- _AIM OF THE EXERCISE_: Among the entries below, extract exactly the lines that run from the one with "This project provides" through the one with "- **sdd-3-td.md**: QA", both ends included.

══ SUPPLIED RECORDS

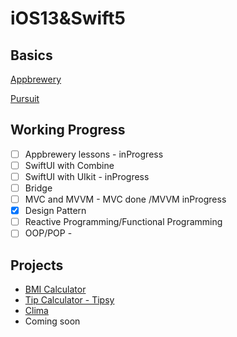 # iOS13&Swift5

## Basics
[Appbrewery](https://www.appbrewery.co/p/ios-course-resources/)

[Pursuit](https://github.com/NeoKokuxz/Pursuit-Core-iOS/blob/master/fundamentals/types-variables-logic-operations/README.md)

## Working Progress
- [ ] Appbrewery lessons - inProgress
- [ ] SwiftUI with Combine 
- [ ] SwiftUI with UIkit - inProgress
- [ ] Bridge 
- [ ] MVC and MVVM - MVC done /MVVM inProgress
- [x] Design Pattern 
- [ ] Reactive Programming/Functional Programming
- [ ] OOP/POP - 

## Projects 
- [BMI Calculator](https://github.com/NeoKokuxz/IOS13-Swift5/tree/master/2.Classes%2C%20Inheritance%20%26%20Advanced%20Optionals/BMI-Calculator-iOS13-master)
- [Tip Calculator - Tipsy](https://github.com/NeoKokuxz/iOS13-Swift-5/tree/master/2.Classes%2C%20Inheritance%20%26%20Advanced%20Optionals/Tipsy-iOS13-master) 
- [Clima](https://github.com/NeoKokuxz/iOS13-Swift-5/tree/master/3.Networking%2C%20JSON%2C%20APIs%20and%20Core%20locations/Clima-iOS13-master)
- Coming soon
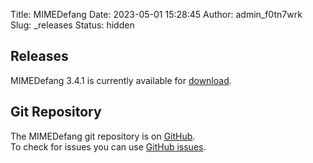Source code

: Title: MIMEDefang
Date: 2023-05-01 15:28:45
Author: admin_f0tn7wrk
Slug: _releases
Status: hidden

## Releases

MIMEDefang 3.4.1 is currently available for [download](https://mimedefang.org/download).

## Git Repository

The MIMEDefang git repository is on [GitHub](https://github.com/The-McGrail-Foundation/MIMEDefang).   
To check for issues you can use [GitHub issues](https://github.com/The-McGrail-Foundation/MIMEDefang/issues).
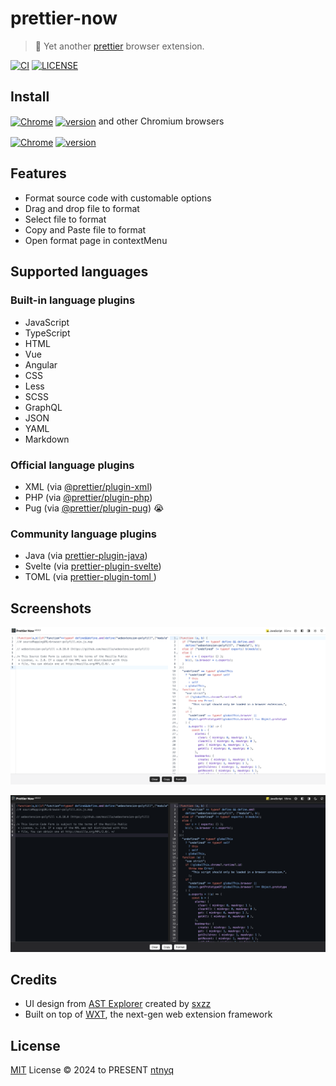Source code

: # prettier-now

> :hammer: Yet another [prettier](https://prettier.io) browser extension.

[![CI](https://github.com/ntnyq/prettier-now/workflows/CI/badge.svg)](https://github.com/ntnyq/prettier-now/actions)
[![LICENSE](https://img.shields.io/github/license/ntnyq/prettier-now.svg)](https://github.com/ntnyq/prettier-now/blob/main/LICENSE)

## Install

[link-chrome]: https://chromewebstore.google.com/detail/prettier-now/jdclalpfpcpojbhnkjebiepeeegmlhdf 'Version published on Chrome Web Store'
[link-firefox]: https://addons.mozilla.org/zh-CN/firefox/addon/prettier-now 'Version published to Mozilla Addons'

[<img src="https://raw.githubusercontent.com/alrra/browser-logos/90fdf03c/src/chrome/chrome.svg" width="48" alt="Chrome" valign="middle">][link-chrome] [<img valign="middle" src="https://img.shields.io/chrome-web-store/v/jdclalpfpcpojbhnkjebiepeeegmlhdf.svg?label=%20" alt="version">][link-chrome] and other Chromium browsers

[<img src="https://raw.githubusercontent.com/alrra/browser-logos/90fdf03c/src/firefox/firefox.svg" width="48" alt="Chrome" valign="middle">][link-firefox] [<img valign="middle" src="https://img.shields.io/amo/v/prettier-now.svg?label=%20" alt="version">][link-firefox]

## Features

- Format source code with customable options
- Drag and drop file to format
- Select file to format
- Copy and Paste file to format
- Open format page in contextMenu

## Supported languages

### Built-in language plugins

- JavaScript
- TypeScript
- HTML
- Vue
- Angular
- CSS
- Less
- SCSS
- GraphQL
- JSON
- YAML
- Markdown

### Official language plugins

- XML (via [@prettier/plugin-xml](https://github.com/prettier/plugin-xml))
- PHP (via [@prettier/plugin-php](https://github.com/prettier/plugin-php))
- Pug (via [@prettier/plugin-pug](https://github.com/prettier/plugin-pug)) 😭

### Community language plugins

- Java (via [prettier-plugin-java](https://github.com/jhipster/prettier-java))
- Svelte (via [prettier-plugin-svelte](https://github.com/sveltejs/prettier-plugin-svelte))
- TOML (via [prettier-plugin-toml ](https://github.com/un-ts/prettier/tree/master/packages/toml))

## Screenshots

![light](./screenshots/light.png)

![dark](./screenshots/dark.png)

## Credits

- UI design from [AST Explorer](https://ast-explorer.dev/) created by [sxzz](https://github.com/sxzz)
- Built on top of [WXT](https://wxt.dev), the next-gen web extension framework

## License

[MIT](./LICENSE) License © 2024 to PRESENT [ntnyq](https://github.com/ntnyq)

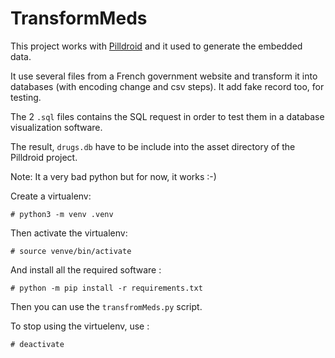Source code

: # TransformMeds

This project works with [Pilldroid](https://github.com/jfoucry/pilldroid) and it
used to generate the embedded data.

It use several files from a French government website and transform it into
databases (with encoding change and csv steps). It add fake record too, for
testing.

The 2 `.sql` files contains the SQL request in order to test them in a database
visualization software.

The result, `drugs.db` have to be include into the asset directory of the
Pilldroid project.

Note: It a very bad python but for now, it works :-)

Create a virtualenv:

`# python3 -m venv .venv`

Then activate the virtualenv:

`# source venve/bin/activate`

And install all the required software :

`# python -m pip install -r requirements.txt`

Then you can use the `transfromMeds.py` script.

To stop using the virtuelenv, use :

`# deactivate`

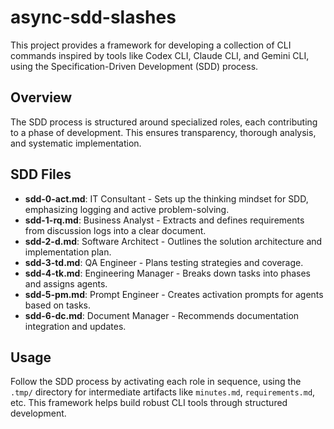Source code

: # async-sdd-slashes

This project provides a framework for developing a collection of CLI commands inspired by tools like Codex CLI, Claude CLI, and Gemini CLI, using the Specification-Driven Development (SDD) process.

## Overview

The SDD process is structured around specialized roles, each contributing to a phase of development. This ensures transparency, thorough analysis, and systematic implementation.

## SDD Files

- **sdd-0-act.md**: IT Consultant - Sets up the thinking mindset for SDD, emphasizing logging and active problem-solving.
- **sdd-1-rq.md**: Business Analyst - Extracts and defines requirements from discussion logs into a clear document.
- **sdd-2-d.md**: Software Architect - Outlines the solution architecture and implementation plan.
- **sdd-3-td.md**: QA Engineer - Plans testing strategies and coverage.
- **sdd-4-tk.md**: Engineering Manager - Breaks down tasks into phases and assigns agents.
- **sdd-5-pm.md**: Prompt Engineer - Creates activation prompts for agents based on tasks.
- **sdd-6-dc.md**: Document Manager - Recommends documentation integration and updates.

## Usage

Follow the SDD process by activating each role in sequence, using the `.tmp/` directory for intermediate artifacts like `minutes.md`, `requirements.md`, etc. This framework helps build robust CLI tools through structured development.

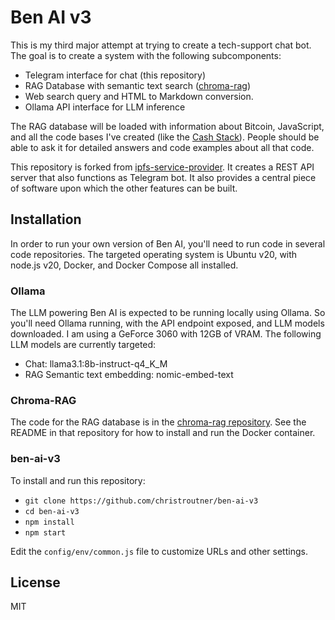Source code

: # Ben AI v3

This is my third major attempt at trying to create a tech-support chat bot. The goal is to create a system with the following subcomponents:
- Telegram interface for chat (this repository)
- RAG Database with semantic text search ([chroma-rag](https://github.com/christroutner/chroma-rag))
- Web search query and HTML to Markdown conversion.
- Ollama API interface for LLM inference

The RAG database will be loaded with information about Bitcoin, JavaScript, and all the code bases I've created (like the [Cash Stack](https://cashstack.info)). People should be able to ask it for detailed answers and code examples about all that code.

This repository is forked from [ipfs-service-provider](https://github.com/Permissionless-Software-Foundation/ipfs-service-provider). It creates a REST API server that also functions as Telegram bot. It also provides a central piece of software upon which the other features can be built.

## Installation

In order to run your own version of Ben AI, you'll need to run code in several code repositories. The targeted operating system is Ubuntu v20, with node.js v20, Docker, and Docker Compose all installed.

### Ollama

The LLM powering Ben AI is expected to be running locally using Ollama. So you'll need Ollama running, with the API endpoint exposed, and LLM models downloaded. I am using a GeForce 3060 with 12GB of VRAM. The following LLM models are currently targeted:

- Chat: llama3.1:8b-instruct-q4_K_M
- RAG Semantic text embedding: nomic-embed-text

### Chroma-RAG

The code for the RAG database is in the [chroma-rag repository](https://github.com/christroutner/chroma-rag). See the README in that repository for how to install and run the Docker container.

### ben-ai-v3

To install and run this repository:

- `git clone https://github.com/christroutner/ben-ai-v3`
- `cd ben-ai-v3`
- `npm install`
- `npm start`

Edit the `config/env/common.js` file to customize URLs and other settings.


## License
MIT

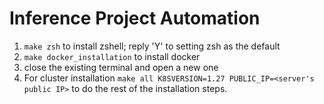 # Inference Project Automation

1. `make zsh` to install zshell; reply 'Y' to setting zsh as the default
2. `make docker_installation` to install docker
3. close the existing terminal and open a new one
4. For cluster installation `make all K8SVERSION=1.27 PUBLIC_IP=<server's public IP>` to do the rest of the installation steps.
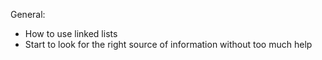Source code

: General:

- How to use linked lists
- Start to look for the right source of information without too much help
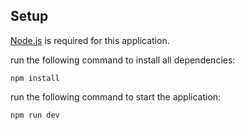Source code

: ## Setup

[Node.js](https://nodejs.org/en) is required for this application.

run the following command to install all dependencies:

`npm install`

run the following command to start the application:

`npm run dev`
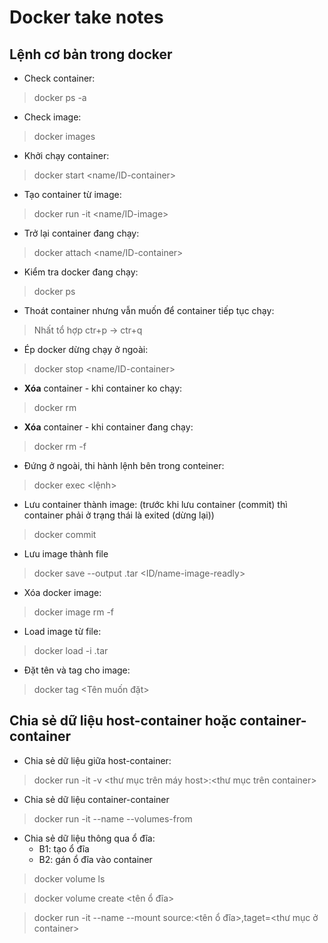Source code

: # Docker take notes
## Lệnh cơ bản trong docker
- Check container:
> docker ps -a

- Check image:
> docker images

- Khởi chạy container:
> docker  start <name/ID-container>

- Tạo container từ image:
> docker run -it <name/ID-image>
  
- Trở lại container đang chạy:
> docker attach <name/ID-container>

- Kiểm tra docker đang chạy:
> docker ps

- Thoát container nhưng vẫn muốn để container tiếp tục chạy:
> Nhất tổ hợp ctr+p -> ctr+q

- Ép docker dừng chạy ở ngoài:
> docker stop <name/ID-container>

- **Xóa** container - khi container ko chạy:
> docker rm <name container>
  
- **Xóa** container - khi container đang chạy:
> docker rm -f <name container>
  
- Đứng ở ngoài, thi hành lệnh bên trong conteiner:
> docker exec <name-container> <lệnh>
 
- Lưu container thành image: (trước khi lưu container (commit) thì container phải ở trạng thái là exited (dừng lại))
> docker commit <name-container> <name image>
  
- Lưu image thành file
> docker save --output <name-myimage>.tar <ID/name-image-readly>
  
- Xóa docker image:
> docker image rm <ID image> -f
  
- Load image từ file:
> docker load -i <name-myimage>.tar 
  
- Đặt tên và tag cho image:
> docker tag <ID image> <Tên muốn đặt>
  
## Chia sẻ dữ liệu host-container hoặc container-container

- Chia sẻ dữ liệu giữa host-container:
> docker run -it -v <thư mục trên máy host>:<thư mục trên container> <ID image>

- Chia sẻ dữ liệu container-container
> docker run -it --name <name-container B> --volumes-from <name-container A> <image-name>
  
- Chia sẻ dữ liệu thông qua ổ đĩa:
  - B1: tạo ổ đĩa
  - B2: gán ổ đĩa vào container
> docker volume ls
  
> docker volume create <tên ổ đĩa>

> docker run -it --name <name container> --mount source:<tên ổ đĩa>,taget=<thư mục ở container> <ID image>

════
══ SUPPLIED RECORDS

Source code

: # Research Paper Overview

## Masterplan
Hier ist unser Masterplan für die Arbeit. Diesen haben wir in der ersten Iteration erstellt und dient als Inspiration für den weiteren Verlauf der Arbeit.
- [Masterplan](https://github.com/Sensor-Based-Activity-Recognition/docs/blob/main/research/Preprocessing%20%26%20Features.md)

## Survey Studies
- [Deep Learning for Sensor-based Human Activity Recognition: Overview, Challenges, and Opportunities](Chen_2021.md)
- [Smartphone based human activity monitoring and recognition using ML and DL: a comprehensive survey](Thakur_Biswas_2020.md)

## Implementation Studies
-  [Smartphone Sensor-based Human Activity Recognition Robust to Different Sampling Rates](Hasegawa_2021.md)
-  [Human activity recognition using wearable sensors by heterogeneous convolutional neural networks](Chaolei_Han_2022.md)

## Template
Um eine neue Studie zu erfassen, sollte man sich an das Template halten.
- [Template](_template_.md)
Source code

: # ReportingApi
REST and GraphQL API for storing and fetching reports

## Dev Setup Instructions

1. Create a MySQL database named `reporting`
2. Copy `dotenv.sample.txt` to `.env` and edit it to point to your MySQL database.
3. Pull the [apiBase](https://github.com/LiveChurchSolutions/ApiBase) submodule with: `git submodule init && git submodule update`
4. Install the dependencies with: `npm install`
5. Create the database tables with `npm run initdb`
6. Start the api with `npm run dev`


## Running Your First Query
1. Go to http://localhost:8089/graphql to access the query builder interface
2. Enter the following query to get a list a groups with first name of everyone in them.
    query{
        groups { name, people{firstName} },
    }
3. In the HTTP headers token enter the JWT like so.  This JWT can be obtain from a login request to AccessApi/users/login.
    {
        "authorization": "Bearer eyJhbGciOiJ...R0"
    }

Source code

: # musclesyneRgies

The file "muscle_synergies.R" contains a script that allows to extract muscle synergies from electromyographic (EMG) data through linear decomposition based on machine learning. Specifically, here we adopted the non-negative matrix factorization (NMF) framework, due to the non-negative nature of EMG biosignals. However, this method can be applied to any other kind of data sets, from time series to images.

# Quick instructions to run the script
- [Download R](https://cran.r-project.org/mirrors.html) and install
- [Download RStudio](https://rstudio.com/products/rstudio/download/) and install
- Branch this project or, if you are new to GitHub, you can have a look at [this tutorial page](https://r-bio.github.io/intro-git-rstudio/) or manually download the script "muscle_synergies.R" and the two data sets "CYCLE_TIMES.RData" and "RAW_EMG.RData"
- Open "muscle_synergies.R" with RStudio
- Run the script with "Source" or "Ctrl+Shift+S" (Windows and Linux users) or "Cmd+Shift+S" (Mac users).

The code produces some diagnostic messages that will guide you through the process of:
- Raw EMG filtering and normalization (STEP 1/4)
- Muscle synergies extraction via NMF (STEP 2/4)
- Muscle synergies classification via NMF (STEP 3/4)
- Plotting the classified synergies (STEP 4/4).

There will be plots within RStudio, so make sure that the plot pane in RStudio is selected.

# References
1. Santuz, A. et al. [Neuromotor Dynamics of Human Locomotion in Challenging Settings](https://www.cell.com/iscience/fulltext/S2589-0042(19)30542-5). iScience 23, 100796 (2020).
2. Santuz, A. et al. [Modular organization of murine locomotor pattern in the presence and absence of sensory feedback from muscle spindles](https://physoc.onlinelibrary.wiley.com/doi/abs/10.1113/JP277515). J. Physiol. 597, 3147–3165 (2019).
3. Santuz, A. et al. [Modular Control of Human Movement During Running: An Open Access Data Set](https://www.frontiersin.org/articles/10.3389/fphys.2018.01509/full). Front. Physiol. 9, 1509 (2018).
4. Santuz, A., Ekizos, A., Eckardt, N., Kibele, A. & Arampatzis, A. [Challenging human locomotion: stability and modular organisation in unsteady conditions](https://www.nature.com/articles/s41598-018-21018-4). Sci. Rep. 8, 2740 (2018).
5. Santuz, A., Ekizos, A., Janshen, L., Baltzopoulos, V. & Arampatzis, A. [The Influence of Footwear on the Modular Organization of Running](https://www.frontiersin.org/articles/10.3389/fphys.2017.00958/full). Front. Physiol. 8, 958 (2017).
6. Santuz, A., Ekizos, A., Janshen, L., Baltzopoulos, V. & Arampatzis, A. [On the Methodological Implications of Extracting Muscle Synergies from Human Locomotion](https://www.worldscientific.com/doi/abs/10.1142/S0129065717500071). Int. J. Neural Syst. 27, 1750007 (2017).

════
══ SUPPLIED RECORDS

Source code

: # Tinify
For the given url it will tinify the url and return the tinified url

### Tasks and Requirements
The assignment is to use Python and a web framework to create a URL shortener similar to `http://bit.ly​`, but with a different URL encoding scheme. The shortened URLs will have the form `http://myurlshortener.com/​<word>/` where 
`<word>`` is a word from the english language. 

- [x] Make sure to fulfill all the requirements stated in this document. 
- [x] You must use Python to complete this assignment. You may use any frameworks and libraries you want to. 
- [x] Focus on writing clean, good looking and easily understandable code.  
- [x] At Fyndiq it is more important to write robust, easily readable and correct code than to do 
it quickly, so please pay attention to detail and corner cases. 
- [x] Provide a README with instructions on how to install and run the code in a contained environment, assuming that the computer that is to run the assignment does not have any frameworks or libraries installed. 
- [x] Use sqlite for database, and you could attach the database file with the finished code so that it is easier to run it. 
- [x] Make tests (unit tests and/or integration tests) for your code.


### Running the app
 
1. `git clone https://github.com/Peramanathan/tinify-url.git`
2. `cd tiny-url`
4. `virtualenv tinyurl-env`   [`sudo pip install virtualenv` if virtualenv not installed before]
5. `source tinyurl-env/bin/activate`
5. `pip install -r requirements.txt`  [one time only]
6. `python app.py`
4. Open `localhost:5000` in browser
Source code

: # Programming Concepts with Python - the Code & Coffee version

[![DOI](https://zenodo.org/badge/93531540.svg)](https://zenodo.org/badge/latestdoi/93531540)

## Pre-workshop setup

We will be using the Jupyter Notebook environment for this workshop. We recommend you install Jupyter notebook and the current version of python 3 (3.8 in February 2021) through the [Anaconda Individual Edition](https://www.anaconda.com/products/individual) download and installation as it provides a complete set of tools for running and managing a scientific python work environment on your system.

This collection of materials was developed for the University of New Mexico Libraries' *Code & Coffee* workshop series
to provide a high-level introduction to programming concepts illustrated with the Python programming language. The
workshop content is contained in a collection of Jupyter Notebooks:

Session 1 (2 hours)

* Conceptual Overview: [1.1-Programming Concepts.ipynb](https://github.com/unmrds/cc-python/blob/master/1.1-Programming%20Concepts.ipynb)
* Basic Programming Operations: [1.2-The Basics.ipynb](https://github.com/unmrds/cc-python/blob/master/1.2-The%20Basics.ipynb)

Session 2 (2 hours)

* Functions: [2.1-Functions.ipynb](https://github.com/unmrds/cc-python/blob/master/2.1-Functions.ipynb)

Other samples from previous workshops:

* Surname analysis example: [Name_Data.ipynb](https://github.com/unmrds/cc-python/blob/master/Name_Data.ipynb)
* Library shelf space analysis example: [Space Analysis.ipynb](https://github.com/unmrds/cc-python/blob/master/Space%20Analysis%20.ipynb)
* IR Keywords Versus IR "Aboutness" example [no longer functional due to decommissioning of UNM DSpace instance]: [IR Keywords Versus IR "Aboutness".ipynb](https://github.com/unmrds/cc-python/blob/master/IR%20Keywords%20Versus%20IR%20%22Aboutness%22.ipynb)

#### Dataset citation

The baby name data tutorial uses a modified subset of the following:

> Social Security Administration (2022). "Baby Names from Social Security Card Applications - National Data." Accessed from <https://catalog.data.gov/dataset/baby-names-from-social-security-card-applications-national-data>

════

- _ANSWER BELOW_:
This project provides a framework for developing a collection of CLI commands inspired by tools like Codex CLI, Claude CLI, and Gemini CLI, using the Specification-Driven Development (SDD) process.

## Overview

The SDD process is structured around specialized roles, each contributing to a phase of development. This ensures transparency, thorough analysis, and systematic implementation.

## SDD Files

- **sdd-0-act.md**: IT Consultant - Sets up the thinking mindset for SDD, emphasizing logging and active problem-solving.
- **sdd-1-rq.md**: Business Analyst - Extracts and defines requirements from discussion logs into a clear document.
- **sdd-2-d.md**: Software Architect - Outlines the solution architecture and implementation plan.
- **sdd-3-td.md**: QA Engineer - Plans testing strategies and coverage.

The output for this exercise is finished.